**Exercise:** Your job is to return every line in the data holding the string "drawable".
══ Provided data
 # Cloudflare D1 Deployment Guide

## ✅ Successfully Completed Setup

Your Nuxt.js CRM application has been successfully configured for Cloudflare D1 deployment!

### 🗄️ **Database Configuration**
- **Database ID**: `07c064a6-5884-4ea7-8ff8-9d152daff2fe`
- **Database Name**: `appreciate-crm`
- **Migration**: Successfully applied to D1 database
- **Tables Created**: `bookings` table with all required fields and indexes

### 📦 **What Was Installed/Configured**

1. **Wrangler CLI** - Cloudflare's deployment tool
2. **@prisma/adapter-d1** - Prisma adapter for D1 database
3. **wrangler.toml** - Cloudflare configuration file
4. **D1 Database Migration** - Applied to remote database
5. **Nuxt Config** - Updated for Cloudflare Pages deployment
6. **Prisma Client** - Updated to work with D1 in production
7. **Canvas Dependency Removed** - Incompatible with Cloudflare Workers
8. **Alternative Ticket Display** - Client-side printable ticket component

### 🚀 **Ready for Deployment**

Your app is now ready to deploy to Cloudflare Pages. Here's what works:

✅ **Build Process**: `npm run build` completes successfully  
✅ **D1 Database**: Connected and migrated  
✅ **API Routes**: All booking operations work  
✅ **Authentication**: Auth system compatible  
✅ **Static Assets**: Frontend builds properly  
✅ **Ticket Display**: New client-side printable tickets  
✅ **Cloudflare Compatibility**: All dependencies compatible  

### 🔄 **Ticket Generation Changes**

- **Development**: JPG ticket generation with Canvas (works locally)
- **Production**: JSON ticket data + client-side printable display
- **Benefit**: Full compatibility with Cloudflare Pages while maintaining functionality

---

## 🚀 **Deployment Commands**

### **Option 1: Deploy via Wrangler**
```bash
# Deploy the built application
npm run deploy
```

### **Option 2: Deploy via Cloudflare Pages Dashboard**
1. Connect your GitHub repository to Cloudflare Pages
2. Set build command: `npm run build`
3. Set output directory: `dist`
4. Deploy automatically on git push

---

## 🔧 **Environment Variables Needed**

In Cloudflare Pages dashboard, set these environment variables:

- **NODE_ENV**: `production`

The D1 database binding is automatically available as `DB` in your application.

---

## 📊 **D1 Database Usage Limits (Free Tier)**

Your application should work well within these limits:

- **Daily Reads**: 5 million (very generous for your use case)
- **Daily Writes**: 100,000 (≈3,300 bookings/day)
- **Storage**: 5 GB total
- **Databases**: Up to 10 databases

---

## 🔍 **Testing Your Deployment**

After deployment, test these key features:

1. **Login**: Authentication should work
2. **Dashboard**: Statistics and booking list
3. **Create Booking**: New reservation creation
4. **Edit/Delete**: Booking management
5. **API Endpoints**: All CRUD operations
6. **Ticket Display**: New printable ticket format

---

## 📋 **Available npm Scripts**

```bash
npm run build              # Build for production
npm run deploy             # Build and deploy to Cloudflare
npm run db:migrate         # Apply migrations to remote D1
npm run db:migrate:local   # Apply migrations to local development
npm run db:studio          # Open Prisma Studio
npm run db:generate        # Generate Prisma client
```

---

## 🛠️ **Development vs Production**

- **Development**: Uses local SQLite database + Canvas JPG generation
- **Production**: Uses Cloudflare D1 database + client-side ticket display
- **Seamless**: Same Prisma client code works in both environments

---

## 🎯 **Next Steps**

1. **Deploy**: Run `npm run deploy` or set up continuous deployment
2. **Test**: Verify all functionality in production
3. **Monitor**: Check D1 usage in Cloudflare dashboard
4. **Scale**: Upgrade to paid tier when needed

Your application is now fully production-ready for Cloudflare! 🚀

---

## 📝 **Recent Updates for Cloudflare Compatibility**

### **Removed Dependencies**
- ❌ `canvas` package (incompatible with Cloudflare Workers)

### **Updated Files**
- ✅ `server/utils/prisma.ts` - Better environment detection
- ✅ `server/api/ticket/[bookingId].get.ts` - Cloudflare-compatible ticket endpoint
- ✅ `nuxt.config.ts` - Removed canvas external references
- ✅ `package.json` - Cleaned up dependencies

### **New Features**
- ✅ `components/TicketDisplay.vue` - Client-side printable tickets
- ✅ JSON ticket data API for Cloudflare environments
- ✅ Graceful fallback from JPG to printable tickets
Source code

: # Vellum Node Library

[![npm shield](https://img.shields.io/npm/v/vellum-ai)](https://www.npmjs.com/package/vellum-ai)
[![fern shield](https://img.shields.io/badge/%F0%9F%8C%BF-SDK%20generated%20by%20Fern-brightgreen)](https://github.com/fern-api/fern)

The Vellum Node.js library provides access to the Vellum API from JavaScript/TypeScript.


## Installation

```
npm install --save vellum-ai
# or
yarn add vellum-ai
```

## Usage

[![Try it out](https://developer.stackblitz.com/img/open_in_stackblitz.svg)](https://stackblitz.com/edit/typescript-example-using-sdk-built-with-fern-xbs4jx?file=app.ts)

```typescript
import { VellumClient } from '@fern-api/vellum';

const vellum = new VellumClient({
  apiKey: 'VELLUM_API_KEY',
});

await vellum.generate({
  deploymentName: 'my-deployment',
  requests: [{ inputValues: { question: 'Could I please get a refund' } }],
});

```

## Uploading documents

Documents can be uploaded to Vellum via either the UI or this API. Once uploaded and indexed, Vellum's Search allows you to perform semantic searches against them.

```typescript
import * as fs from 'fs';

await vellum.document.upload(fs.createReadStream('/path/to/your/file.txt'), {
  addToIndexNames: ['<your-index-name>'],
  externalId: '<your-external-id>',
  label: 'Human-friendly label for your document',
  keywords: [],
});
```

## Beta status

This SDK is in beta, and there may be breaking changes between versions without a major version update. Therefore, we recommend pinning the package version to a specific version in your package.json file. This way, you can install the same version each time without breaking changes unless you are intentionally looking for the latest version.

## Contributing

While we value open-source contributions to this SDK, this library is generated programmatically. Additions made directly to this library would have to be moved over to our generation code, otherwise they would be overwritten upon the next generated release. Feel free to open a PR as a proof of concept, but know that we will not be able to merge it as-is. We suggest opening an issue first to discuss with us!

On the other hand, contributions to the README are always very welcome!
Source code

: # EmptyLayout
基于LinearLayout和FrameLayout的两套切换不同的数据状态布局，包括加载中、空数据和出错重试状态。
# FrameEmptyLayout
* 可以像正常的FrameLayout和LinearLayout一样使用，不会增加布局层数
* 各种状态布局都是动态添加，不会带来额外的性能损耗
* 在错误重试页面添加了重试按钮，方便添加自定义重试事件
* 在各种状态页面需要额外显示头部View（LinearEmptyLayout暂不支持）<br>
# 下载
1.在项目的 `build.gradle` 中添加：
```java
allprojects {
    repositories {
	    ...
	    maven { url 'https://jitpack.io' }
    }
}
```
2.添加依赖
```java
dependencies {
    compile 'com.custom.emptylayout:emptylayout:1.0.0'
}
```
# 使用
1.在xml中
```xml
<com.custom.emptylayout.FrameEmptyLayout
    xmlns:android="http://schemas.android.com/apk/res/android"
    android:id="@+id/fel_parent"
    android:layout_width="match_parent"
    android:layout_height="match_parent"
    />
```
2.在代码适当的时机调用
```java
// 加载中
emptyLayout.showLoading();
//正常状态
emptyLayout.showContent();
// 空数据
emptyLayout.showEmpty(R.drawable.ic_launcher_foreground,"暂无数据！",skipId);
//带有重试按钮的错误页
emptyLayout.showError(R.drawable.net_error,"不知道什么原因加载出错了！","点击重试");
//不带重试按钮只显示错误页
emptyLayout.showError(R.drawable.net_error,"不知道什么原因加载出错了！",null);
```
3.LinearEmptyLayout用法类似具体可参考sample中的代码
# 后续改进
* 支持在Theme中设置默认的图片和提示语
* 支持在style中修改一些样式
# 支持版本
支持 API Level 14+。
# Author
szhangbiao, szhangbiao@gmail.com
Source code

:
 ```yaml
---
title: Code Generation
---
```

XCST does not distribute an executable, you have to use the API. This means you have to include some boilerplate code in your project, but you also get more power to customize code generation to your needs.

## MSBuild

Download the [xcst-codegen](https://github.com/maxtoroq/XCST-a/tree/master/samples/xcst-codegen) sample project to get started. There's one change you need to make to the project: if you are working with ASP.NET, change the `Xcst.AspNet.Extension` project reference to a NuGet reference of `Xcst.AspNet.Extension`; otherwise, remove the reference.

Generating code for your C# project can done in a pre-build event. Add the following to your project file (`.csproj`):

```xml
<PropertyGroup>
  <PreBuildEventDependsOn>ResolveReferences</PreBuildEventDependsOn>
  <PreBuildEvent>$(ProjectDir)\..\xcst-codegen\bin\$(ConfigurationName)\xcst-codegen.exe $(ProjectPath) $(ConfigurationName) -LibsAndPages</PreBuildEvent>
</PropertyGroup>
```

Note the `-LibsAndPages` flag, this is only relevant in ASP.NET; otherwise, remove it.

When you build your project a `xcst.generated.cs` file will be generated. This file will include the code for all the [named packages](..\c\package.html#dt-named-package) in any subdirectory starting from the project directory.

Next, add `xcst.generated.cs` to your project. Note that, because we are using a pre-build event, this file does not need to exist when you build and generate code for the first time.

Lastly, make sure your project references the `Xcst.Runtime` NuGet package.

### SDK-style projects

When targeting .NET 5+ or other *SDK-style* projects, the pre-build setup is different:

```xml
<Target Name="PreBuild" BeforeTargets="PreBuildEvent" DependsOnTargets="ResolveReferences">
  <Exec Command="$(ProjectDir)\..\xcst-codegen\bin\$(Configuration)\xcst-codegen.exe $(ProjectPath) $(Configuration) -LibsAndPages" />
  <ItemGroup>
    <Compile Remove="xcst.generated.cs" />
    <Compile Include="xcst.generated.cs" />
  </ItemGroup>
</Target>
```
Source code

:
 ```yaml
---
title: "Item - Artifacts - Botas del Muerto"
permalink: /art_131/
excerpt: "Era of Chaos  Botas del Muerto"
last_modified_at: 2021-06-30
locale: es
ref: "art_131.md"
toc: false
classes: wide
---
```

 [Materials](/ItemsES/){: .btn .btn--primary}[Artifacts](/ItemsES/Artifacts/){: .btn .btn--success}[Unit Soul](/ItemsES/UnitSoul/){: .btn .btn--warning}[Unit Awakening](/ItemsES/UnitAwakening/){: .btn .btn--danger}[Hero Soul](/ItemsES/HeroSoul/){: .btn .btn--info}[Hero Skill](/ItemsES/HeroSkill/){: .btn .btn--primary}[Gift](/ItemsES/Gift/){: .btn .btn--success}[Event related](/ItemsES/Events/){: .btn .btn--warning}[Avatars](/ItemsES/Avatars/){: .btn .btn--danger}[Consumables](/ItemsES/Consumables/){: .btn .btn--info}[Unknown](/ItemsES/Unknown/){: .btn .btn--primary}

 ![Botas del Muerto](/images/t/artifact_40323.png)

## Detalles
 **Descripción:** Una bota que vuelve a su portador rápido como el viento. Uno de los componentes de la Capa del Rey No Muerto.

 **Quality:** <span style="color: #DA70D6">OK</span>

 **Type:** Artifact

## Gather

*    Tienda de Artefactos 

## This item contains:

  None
════
**Solution to the exercise:**
emptyLayout.showEmpty(R.drawable.ic_launcher_foreground,"暂无数据！",skipId);
emptyLayout.showError(R.drawable.net_error,"不知道什么原因加载出错了！","点击重试");
emptyLayout.showError(R.drawable.net_error,"不知道什么原因加载出错了！",null);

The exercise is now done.